La Via Crucis di Comano

Il commento artistico

La consapevolezza, uno dei caratteri specifici e meno compresi dell'opera di Nag Arnoldi è il porsi come controtendenza rispetto alla prassi dell'arte contemporanea. Già il suo punto di partenza, l'ambientazione tematica, offre un registro dialettico e al fine drammatico alla sua ampia e riconosciuta produzione pittorica e scultorea, nell'attimo stesso in cui si pone su un piano di alterità nei confronti di scelte artistiche tutto sommato conformiste. L'arte di questo fine secolo e millennio si è posta come referente il tema della fine, dell'ultima soglia prima di una fatale apocalisse, del nulla, nemmeno il futuro, dopo il presente. E tutto vi si adegua. Trionfa così la prospettiva della morte come impossibilità assoluta di vita, con tutto il corollario di non-incontri, solitudine, incomunicabilità, decomposizioni... pessimismi senza ritorno. L'arte contemporanea si vuole e si accetta come paradigma del limite oltre il quale c'è il nulla. Nel migliore dei casi si trova nel tunnel dürrenmattiano senza sbocchi.

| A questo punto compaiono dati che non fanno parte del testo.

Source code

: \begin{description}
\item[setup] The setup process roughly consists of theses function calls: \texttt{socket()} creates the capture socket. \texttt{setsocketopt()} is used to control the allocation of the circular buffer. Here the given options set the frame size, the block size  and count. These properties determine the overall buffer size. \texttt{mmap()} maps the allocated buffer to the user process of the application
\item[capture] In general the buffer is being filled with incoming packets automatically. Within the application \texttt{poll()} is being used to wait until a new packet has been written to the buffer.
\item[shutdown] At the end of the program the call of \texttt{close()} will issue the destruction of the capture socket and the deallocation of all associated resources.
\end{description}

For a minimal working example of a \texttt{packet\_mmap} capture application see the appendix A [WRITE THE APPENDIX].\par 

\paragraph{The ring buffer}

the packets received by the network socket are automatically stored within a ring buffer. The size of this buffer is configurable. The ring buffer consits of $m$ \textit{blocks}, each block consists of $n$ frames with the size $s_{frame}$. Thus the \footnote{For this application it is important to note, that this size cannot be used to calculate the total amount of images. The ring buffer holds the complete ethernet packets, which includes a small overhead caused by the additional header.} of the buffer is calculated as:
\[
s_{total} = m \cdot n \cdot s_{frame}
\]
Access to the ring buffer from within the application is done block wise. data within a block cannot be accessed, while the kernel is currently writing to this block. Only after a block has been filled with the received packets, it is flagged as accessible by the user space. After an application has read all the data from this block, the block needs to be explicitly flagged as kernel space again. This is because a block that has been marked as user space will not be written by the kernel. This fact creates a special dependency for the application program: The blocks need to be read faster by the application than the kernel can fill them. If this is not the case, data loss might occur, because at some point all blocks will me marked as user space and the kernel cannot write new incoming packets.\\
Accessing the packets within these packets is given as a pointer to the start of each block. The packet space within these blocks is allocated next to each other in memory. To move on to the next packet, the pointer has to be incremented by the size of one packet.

Poche, appunto, le controtendenze. Eppure, scrive Eduardo Chillida, “il limite è il vero protagonista dello spazio, come il presente, altro limite, è il vero protagonista del tempo”. Spazio scultoreo, cosmico, interiore. Quindi anche questa soglia sul non-essere ha in sé un'accezione dialettica e dinamica, che prelude a forme di possibilità, di esistenza. Anzi è essa stessa vita. Proprio la spinta vitalistica è il motore primo della scultura di Nag Arnoldi, anche in questo racconto d'una morte.

Per Nag Arnoldi il limite non solo è invalicabile ma addirittura proporre la possibilità della comunicazione della vita. Lo è nella precedente sua opera, in particolare nel Sacro dove anche l'apparentemente conclusiva e invalicabile apocalisse diventa argomento attivo di indagine; lo è in questa Via Crucis dove recupera in filigrana la traccia filologica della passione di Cristo come dono. “Il padre non ha risparmiato suo Figlio, ma l’ha dato per tutti noi” (S. Paolo, Rm 8,32). Non soltanto è stato consegnato (e non abbandonato) dal Padre, ma anche lui "ha dato se stesso per me" (Gal 2, 26). Nello svolgersi di questa dedizione il Figlio non è soltanto oggetto ma anche soggetto. La sua è stata una passio activa, una via seguita in piena consapevolezza, una morte che egli accetta nonostante l'umanamente comprensibile disperazione. Infatti secondo l'inno cristologico ripreso da San Paolo (Fil 2) L'autodonazione del Figlio consiste nel suo spogliarsi dell'immagine divina, nel suo assumere la figura di servo, nel umiliarsi e rendersi "obbediente fino alla morte di croce".

Il Cristo di Nag Arnoldi viene figuralmente spogliato, irriso e umiliato sino all'estrema solitudine, quella della morte. Ma, di formella in formella, lungo il percorso della Passione si staglia e nel sottofondo si perfeziona la profonda comunione tra le volontà del Padre e del Figlio. Fino al momento centrale del dramma, quello della più profonda separazione culminante nella "notte oscura" della morte di maledizione sulla croce, che è intrinsecamente il momento della più totale e profonda adesione d'intenti. Questo avviene anche sul piano iconografico in una sequenza figurativamente ascensionale verso il Golgota e spiritualmente discensionale fino alla morte, la Redenzione, cui segue la necessità esplosiva della Resurrezione. E avviene soprattutto nell'intreccio di comunicazioni: Nag Arnoldi mette in scena una coralità compositiva in cui l'indicenza del segno non è di tipo analitico, ma è volta a conferire la massima tensione spirituale ad una narrazione nota negli accadimenti esteriori.